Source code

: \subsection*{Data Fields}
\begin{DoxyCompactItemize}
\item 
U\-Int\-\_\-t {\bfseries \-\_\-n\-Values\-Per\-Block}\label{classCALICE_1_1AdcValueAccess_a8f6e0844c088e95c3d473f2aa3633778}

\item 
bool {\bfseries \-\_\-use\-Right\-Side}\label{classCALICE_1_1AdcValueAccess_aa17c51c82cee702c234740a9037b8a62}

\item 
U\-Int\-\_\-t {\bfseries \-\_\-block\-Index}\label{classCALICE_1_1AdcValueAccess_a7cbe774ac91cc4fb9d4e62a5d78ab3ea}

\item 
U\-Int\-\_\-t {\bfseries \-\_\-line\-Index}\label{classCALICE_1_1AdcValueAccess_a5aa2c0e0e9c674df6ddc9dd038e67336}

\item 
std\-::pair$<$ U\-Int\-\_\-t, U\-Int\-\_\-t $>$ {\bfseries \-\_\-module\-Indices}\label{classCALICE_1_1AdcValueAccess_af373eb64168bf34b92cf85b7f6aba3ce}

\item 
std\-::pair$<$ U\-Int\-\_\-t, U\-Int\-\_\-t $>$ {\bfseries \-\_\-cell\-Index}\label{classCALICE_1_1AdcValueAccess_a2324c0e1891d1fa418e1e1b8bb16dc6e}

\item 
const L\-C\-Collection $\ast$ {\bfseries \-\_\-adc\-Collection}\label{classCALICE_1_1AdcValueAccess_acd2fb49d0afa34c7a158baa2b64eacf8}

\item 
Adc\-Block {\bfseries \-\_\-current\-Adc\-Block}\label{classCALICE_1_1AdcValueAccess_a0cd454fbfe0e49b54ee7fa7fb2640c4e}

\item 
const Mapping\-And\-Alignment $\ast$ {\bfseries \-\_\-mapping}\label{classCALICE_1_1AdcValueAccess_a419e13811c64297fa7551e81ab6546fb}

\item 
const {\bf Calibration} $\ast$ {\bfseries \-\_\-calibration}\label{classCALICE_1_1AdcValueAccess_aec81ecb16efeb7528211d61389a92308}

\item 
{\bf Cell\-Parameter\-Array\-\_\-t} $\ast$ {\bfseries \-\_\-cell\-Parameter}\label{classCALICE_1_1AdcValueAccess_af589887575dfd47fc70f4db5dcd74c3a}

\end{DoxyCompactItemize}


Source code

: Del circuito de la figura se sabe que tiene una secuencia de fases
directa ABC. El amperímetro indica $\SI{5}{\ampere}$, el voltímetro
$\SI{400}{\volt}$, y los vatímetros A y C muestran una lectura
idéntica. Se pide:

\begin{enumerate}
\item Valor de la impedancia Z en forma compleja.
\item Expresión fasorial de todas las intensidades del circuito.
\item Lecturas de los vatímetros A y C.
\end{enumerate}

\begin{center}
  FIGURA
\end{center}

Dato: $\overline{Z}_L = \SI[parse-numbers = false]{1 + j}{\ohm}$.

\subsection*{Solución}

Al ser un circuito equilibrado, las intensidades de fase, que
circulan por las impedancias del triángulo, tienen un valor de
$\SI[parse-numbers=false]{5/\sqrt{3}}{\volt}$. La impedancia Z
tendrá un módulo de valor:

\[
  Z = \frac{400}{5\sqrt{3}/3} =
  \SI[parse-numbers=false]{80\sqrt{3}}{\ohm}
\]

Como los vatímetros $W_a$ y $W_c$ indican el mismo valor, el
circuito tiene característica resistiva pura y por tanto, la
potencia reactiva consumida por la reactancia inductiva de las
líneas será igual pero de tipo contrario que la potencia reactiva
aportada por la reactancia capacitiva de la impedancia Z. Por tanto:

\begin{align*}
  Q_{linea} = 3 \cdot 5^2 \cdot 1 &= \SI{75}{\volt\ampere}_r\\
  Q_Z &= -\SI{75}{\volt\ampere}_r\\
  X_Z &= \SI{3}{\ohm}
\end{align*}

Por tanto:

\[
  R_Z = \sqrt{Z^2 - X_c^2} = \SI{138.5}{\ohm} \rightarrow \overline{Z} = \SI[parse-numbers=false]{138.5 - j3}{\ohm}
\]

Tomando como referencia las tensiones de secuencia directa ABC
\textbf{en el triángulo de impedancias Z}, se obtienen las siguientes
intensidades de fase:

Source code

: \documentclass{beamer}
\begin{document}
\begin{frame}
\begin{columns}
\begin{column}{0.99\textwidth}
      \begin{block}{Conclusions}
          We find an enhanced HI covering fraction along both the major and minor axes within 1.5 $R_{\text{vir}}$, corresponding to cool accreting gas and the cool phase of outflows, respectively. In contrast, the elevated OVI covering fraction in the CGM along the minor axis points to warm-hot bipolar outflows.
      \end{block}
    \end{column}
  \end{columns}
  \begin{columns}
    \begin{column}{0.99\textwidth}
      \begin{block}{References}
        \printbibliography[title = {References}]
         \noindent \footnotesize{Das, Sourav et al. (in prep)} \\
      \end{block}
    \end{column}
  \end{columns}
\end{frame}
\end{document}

○ ○ ○ ○

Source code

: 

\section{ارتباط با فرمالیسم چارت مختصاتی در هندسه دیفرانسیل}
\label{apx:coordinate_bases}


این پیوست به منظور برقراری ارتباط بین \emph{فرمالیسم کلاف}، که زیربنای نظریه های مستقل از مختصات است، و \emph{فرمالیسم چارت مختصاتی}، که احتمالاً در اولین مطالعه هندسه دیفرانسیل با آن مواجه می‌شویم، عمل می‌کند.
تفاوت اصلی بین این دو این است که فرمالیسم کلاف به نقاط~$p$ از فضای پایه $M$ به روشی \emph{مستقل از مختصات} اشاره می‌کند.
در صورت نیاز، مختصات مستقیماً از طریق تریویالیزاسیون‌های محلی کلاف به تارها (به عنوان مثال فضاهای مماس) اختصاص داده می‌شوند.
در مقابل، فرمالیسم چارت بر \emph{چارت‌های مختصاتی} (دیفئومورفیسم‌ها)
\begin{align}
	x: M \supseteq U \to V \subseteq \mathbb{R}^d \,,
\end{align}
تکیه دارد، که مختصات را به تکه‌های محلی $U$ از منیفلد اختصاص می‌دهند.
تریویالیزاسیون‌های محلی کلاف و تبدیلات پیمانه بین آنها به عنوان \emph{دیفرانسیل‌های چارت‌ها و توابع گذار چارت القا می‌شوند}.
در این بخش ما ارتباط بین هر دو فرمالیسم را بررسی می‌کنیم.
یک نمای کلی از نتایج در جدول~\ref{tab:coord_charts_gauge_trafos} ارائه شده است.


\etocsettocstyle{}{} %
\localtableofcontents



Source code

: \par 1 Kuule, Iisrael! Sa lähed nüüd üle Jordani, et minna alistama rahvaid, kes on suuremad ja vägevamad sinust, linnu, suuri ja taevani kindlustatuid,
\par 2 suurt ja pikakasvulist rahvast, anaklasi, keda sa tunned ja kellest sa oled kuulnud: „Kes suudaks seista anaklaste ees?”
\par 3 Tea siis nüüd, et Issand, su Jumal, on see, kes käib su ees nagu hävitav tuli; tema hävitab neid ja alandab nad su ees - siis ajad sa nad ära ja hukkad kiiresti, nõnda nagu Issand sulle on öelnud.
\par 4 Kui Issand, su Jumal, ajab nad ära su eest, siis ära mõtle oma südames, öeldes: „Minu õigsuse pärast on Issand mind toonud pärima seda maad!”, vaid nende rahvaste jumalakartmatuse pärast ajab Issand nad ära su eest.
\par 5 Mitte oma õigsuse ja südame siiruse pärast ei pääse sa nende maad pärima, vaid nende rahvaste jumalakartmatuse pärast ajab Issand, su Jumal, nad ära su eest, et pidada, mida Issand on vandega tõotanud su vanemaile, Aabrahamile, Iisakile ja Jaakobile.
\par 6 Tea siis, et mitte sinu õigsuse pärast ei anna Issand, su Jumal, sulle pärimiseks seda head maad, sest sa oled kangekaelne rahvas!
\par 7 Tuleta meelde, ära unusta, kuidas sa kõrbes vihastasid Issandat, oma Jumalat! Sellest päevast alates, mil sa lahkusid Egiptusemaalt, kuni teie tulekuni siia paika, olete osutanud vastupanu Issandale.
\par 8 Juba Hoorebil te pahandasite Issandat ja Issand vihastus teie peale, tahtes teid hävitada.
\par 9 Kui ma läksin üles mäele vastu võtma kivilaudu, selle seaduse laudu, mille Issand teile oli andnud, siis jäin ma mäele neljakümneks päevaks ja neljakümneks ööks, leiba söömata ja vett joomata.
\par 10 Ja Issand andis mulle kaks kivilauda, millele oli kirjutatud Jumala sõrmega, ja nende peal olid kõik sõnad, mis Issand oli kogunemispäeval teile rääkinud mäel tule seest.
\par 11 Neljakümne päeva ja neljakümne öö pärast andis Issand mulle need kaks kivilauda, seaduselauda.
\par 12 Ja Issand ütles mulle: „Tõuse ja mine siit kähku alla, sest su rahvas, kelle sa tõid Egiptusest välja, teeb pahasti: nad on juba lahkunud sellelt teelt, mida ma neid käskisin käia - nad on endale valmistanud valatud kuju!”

○ ○ ○ ○

** What is required **
Scan the data above and copy every line with "jumalakartmatuse" in it.

** Written response **
\par 4 Kui Issand, su Jumal, ajab nad ära su eest, siis ära mõtle oma südames, öeldes: „Minu õigsuse pärast on Issand mind toonud pärima seda maad!”, vaid nende rahvaste jumalakartmatuse pärast ajab Issand nad ära su eest.
\par 5 Mitte oma õigsuse ja südame siiruse pärast ei pääse sa nende maad pärima, vaid nende rahvaste jumalakartmatuse pärast ajab Issand, su Jumal, nad ära su eest, et pidada, mida Issand on vandega tõotanud su vanemaile, Aabrahamile, Iisakile ja Jaakobile.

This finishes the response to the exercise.